┌──

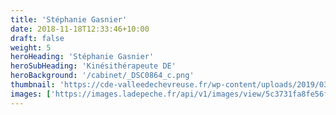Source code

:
 ```yaml
---
title: 'Stéphanie Gasnier'
date: 2018-11-18T12:33:46+10:00
draft: false
weight: 5
heroHeading: 'Stéphanie Gasnier'
heroSubHeading: 'Kinésithérapeute DE'
heroBackground: '/cabinet/_DSC0864_c.png'
thumbnail: 'https://cde-valleedechevreuse.fr/wp-content/uploads/2019/03/videf.jpg'
images: ['https://images.ladepeche.fr/api/v1/images/view/5c3731fa8fe56f4f0a1ce05f/large/image.jpg']
---
```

└──

EXERCISE: Your answer should be an exact copy of the records above, with no pictures in it.

COMPLETED TASK:
Source code

:
 ```yaml
---
title: 'Stéphanie Gasnier'
date: 2018-11-18T12:33:46+10:00
draft: false
weight: 5
heroHeading: 'Stéphanie Gasnier'
heroSubHeading: 'Kinésithérapeute DE'
heroBackground: '/cabinet/_DSC0864_c.png'
thumbnail: 'https://cde-valleedechevreuse.fr/wp-content/uploads/2019/03/videf.jpg'
images: ['https://images.ladepeche.fr/api/v1/images/view/5c3731fa8fe56f4f0a1ce05f/large/image.jpg']
---
```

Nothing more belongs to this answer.